- Problem to solve: Everything in the listing below from the line containing "In 1943, British" through the line containing "Specifically, Germany marked" must be repeated exactly; the remaining lines are not wanted.

'''

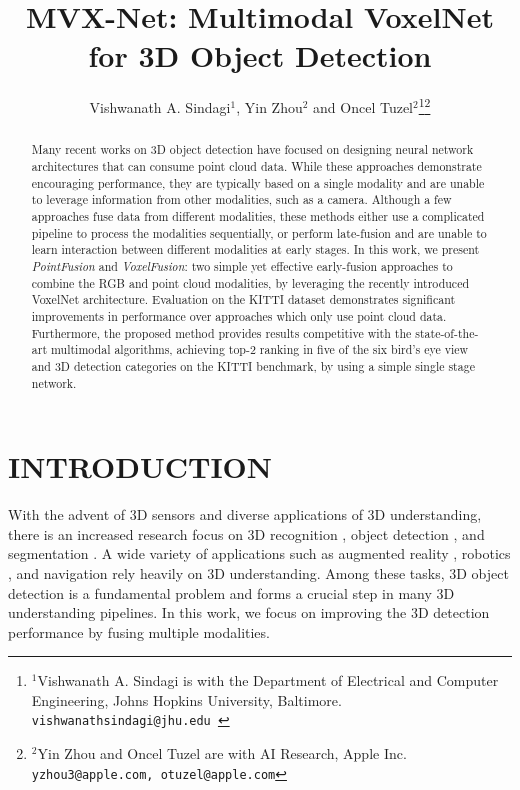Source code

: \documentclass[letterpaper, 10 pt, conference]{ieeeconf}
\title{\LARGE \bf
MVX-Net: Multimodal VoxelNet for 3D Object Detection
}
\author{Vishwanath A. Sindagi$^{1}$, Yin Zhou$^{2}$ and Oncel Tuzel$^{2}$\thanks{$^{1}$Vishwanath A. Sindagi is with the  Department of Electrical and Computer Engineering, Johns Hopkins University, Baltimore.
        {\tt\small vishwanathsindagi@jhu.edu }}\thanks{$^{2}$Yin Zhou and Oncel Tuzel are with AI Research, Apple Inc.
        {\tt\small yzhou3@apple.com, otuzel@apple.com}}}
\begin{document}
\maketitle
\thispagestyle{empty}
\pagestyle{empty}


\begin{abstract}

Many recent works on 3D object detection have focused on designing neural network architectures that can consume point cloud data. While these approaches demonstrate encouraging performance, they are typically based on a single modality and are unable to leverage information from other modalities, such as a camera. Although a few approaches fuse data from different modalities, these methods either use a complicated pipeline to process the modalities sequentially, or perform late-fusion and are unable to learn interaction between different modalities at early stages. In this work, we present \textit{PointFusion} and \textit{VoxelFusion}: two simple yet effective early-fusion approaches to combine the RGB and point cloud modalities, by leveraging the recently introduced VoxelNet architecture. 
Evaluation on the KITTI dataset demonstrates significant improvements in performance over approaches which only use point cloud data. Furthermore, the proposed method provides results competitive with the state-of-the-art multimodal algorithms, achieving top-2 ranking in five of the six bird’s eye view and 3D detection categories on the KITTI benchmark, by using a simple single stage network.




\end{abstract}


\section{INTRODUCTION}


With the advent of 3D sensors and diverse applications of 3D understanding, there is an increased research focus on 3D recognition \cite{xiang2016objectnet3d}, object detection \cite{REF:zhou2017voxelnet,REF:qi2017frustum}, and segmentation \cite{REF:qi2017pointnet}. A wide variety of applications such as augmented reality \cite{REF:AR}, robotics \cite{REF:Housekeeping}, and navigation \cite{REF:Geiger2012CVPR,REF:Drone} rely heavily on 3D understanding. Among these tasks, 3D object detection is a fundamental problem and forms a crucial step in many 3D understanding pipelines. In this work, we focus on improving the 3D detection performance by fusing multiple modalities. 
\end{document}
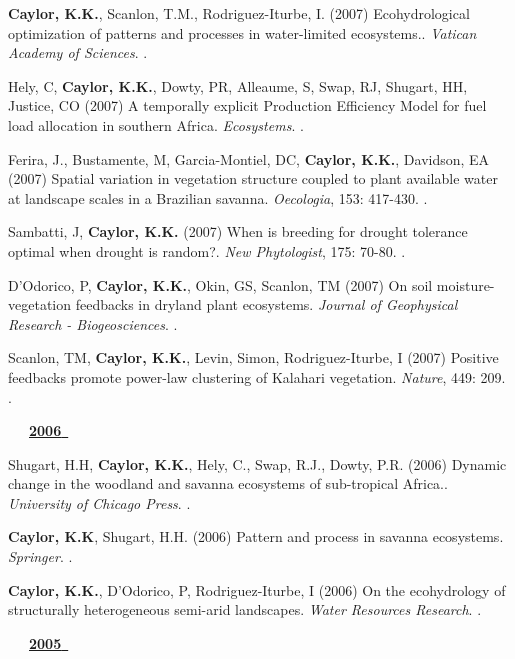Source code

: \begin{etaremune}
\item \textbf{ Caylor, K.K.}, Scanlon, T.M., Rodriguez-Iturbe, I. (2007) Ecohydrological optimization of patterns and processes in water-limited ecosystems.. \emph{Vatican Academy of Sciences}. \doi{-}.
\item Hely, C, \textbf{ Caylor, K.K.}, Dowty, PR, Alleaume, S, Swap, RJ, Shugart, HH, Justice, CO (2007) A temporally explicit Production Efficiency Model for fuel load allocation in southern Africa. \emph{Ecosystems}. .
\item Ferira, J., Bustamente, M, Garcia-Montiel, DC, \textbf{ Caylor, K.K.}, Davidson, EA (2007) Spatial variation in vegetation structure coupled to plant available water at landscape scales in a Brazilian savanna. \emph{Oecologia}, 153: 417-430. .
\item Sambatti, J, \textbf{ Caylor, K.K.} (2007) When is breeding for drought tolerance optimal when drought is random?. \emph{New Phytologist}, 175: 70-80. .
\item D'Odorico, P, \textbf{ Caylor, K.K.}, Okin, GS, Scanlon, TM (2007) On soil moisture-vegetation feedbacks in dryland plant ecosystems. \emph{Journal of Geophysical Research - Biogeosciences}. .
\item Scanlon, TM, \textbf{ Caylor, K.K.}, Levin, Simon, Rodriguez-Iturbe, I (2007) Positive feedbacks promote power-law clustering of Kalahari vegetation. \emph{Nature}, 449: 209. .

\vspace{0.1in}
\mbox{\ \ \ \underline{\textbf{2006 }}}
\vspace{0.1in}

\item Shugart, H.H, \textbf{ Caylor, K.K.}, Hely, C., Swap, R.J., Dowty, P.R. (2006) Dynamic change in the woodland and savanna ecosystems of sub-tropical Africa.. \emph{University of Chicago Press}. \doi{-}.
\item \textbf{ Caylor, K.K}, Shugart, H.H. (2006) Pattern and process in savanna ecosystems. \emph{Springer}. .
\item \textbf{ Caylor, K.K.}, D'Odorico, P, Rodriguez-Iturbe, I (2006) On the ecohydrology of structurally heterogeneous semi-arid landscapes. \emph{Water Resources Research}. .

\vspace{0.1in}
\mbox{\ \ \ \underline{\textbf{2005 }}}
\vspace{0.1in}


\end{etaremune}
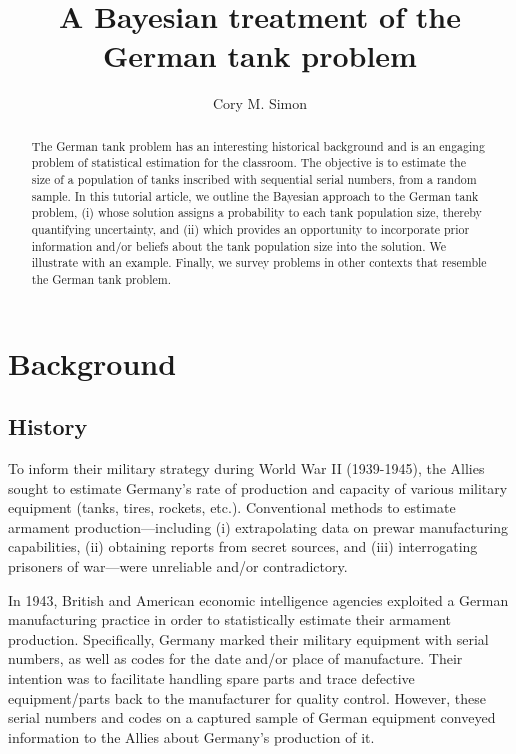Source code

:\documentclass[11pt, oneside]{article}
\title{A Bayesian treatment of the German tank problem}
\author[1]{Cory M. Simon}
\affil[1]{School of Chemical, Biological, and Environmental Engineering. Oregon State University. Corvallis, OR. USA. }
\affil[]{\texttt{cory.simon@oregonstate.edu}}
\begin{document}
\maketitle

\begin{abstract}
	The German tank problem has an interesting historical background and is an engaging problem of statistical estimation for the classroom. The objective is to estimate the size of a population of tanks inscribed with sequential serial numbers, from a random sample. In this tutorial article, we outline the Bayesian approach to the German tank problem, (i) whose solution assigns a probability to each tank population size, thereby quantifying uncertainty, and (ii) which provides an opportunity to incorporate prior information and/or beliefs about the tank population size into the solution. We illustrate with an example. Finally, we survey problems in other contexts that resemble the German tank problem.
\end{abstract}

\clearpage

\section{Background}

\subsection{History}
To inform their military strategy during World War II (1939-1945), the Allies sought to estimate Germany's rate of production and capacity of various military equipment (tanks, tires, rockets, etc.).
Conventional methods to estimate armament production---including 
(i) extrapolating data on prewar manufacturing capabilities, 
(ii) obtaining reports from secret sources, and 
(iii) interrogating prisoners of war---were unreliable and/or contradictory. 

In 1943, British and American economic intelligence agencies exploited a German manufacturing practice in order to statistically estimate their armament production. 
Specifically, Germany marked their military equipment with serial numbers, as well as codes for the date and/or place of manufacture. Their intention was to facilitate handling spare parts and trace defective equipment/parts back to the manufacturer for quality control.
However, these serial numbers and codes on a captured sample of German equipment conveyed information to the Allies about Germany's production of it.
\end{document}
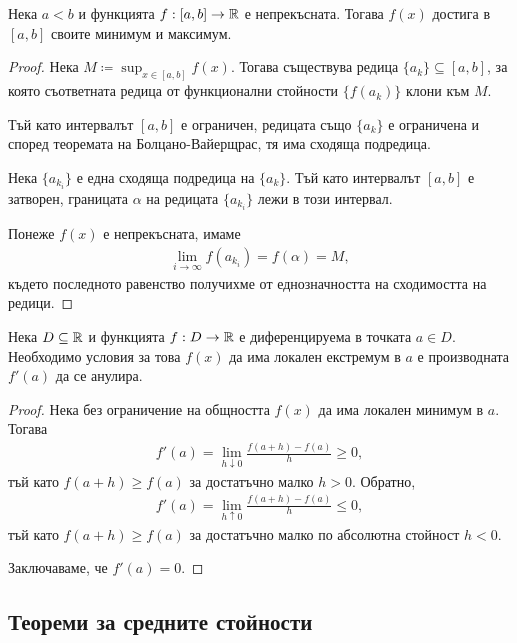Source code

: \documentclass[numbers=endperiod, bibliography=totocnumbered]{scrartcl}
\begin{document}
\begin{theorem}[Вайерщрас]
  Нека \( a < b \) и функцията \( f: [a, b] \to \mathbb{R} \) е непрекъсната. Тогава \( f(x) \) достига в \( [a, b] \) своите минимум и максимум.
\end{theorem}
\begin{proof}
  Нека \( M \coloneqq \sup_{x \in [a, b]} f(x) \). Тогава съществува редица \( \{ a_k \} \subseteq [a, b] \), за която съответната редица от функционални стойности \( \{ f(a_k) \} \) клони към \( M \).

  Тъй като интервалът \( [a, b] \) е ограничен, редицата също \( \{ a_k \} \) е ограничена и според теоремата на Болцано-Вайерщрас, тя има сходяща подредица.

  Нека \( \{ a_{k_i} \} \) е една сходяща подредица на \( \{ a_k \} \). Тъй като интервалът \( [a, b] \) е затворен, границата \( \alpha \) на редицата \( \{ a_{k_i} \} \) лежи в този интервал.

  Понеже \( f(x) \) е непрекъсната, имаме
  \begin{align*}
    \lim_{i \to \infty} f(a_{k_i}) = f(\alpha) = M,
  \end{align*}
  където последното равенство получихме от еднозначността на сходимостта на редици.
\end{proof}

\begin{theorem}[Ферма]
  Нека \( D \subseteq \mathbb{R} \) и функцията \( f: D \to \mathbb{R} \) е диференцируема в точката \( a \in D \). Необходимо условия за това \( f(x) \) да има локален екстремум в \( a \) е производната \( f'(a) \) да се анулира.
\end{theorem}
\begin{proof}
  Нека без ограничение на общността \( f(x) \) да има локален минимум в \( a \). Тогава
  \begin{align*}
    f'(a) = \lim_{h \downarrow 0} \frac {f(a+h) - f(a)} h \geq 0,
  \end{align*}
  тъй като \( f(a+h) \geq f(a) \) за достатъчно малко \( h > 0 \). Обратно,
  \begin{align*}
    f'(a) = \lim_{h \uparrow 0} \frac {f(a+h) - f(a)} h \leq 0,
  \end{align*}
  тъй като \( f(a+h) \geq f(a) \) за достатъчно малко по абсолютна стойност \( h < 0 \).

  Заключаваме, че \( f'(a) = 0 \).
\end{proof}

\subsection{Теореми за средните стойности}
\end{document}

'''

- Written solution:
In 1943, British and American economic intelligence agencies exploited a German manufacturing practice in order to statistically estimate their armament production. 
Specifically, Germany marked their military equipment with serial numbers, as well as codes for the date and/or place of manufacture. Their intention was to facilitate handling spare parts and trace defective equipment/parts back to the manufacturer for quality control.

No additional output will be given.